- [Aim of the exercise]
The records below need to be repeated exactly, with every picture left out.

Input records below:

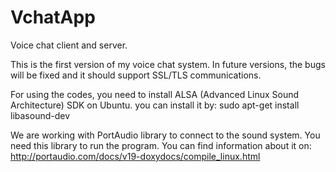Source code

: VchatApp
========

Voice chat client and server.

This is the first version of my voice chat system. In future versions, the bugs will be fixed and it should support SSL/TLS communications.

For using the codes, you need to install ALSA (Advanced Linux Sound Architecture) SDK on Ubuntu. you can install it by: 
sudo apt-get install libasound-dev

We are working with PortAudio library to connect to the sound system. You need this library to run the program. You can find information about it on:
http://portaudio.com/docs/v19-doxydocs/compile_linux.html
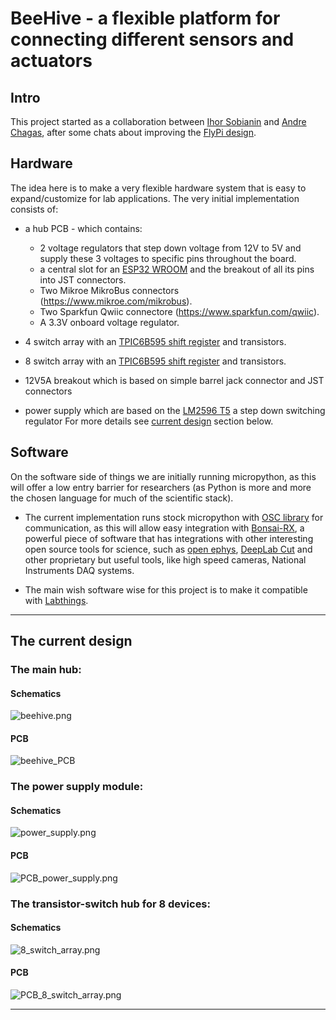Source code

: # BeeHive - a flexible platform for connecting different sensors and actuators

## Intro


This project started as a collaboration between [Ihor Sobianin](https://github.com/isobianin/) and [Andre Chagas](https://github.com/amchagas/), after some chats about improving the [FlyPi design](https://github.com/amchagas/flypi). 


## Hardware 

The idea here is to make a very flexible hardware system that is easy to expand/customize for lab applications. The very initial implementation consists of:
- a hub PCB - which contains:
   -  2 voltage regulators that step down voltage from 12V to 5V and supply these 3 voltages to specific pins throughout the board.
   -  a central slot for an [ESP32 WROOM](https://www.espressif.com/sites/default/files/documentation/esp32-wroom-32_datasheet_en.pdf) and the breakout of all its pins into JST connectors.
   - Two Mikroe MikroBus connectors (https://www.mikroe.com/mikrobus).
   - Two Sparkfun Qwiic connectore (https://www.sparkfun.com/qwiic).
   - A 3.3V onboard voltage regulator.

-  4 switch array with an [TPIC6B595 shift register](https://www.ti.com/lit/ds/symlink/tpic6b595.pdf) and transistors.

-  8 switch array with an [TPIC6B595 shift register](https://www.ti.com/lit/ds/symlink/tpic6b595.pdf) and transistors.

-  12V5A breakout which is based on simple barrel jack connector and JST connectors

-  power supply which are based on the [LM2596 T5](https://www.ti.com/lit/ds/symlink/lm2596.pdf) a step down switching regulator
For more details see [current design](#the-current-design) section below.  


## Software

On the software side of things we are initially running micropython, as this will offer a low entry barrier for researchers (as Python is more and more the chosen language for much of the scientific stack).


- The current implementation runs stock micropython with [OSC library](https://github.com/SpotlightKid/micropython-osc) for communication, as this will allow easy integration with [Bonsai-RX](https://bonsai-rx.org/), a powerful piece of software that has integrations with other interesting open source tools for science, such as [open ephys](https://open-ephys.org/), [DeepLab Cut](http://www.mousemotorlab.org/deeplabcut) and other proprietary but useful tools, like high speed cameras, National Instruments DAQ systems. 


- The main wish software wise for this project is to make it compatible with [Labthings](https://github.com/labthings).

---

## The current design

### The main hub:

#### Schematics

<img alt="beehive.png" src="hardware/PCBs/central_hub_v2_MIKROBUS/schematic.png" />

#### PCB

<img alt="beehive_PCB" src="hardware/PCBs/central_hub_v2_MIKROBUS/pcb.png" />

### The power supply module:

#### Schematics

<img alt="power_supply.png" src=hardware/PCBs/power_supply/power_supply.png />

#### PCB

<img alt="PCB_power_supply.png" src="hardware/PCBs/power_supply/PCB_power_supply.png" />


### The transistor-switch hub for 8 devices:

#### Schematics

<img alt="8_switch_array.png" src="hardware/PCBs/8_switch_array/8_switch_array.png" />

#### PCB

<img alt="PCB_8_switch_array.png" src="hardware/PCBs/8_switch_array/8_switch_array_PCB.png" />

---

End of Input records.

- [Completed exercise]
Source code

: VchatApp
========

Voice chat client and server.

This is the first version of my voice chat system. In future versions, the bugs will be fixed and it should support SSL/TLS communications.

For using the codes, you need to install ALSA (Advanced Linux Sound Architecture) SDK on Ubuntu. you can install it by: 
sudo apt-get install libasound-dev

We are working with PortAudio library to connect to the sound system. You need this library to run the program. You can find information about it on:
http://portaudio.com/docs/v19-doxydocs/compile_linux.html
Source code

: # BeeHive - a flexible platform for connecting different sensors and actuators

## Intro


This project started as a collaboration between [Ihor Sobianin](https://github.com/isobianin/) and [Andre Chagas](https://github.com/amchagas/), after some chats about improving the [FlyPi design](https://github.com/amchagas/flypi). 


## Hardware 

The idea here is to make a very flexible hardware system that is easy to expand/customize for lab applications. The very initial implementation consists of:
- a hub PCB - which contains:
   -  2 voltage regulators that step down voltage from 12V to 5V and supply these 3 voltages to specific pins throughout the board.
   -  a central slot for an [ESP32 WROOM](https://www.espressif.com/sites/default/files/documentation/esp32-wroom-32_datasheet_en.pdf) and the breakout of all its pins into JST connectors.
   - Two Mikroe MikroBus connectors (https://www.mikroe.com/mikrobus).
   - Two Sparkfun Qwiic connectore (https://www.sparkfun.com/qwiic).
   - A 3.3V onboard voltage regulator.

-  4 switch array with an [TPIC6B595 shift register](https://www.ti.com/lit/ds/symlink/tpic6b595.pdf) and transistors.

-  8 switch array with an [TPIC6B595 shift register](https://www.ti.com/lit/ds/symlink/tpic6b595.pdf) and transistors.

-  12V5A breakout which is based on simple barrel jack connector and JST connectors

-  power supply which are based on the [LM2596 T5](https://www.ti.com/lit/ds/symlink/lm2596.pdf) a step down switching regulator
For more details see [current design](#the-current-design) section below.  


## Software

On the software side of things we are initially running micropython, as this will offer a low entry barrier for researchers (as Python is more and more the chosen language for much of the scientific stack).


- The current implementation runs stock micropython with [OSC library](https://github.com/SpotlightKid/micropython-osc) for communication, as this will allow easy integration with [Bonsai-RX](https://bonsai-rx.org/), a powerful piece of software that has integrations with other interesting open source tools for science, such as [open ephys](https://open-ephys.org/), [DeepLab Cut](http://www.mousemotorlab.org/deeplabcut) and other proprietary but useful tools, like high speed cameras, National Instruments DAQ systems. 


- The main wish software wise for this project is to make it compatible with [Labthings](https://github.com/labthings).

---

## The current design

### The main hub:

#### Schematics

<img alt="beehive.png" src="hardware/PCBs/central_hub_v2_MIKROBUS/schematic.png" />

#### PCB

<img alt="beehive_PCB" src="hardware/PCBs/central_hub_v2_MIKROBUS/pcb.png" />

### The power supply module:

#### Schematics

<img alt="power_supply.png" src=hardware/PCBs/power_supply/power_supply.png />

#### PCB

<img alt="PCB_power_supply.png" src="hardware/PCBs/power_supply/PCB_power_supply.png" />


### The transistor-switch hub for 8 devices:

#### Schematics

<img alt="8_switch_array.png" src="hardware/PCBs/8_switch_array/8_switch_array.png" />

#### PCB

<img alt="PCB_8_switch_array.png" src="hardware/PCBs/8_switch_array/8_switch_array_PCB.png" />

---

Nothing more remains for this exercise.